Едва только он лег в постель в той самой спальне, где шторы были спущены, как в тот день, когда явился ангел, к нему вошли Аркадий и Жильберта. Рана уже начала сильно мучить его, температура повышалась, но он был спокоен, доволен, счастлив. Ангел и женщина в слезах упали на колени перед его ложем. Он соединил их руки в своей левой руке, улыбнулся им и нежно поцеловал обоих.
— Теперь я могу быть уверен, что не поссорюсь с вами; больше вы меня не проведете. Я знаю, что вы способны на все.
Жильберта, плача, стала уверять Мориса, что его ввели в заблуждение внешние признаки измены, но что она его не обманула с Аркадием и никогда вообще не обманывала, и, охваченная могучим порывом искренности, она пыталась уверить в этом себя самое.
— Не надо, Жильберта, ты на себя клевещешь, — ответил ей раненый, — это было. И пусть было. И это хорошо, Жильберта, ты правильно поступила, когда низко обманула меня с моим лучшим другом здесь, в этой комнате. Если бы ты этого не сделала, мы бы не собрались здесь все трое, и я не испытал бы этой великой радости, которую я испытываю впервые за всю мою жизнь. О Жильберта, как ты неправа, отрицая то, что было и хорошо кончилось.
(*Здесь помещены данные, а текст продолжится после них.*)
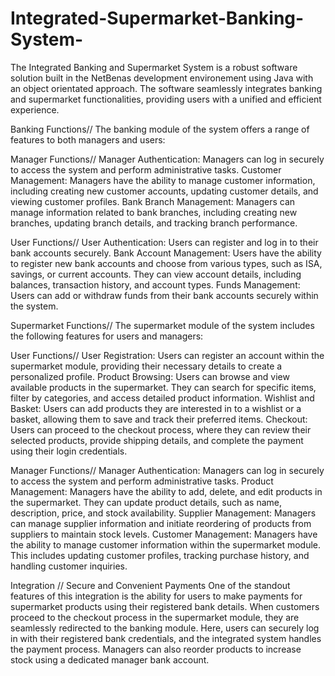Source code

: # Integrated-Supermarket-Banking-System-

The Integrated Banking and Supermarket System is a robust software solution built in the NetBenas development environement using Java with an object orientated approach. The software seamlessly integrates banking and supermarket functionalities, providing users with a unified and efficient experience.


Banking Functions//
The banking module of the system offers a range of features to both managers and users:

Manager Functions//
Manager Authentication: Managers can log in securely to access the system and perform administrative tasks.
Customer Management: Managers have the ability to manage customer information, including creating new customer accounts, updating customer details, and viewing customer profiles.
Bank Branch Management: Managers can manage information related to bank branches, including creating new branches, updating branch details, and tracking branch performance.

User Functions//
User Authentication: Users can register and log in to their bank accounts securely.
Bank Account Management: Users have the ability to register new bank accounts and choose from various types, such as ISA, savings, or current accounts. They can view account details, including balances, transaction history, and account types.
Funds Management: Users can add or withdraw funds from their bank accounts securely within the system.

Supermarket Functions//
The supermarket module of the system includes the following features for users and managers:

User Functions//
User Registration: Users can register an account within the supermarket module, providing their necessary details to create a personalized profile.
Product Browsing: Users can browse and view available products in the supermarket. They can search for specific items, filter by categories, and access detailed product information.
Wishlist and Basket: Users can add products they are interested in to a wishlist or a basket, allowing them to save and track their preferred items.
Checkout: Users can proceed to the checkout process, where they can review their selected products, provide shipping details, and complete the payment using their login credentials.

Manager Functions//
Manager Authentication: Managers can log in securely to access the system and perform administrative tasks.
Product Management: Managers have the ability to add, delete, and edit products in the supermarket. They can update product details, such as name, description, price, and stock availability.
Supplier Management: Managers can manage supplier information and initiate reordering of products from suppliers to maintain stock levels.
Customer Management: Managers have the ability to manage customer information within the supermarket module. This includes updating customer profiles, tracking purchase history, and handling customer inquiries.

Integration //
Secure and Convenient Payments
One of the standout features of this integration is the ability for users to make payments for supermarket products using their registered bank details. When customers proceed to the checkout process in the supermarket module, they are seamlessly redirected to the banking module. Here, users can securely log in with their registered bank credentials, and the integrated system handles the payment process. Managers can also reorder products to increase stock using a dedicated manager bank account.
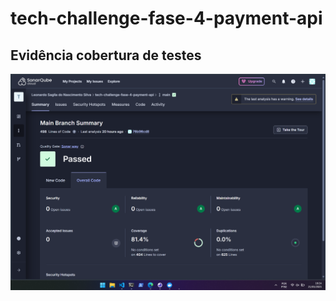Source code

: # tech-challenge-fase-4-payment-api

## Evidência cobertura de testes
![Cobertura de Testes](assets/coverage.png)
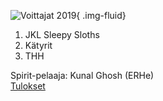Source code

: ![Voittajat 2019](/images/jss2019-voittajat.jpg){ .img-fluid}

1. JKL Sleepy Sloths
2. Kätyrit
3. THH

Spirit-pelaaja: Kunal Ghosh (ERHe)\
[Tulokset](/tulokset/2019/)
— Если тебе так хочется, друг мой, — с легкой горечью ответила Жильберта, — я не буду отрицать. Но только чтобы доставить тебе удовольствие.
Морис усадил ее на кровать и попросил Аркадия сесть в кресло.
— Друг мой, — сказал Аркадий. — Я был непорочен. Я превратился в человека и тотчас же содеял зло. И от этого я стал лучше.
— Не будем ничего преувеличивать, — сказал Морис, — лучше сыграем в бридж.
Но едва больной увидел у себя на руках трех тузов и объявил без козырей, как глаза его затуманились; карты выскользнули у него из рук, отяжелевшая голова упала на подушку, и он стал жаловаться на нестерпимую головную боль. Тотчас вслед за этим г-жа дез'Обель уехала делать визиты. Ей было важно показаться в свете, чтобы своим уверенным и спокойным видом опровергнуть ходившие о ней слухи. Аркадий проводил ее до дверей и вместе с поцелуем вдохнул ее духи, аромат которых он принес в комнату, где дремал Морис.
— Я очень рад, — прошептал тот, — что все произошло именно так.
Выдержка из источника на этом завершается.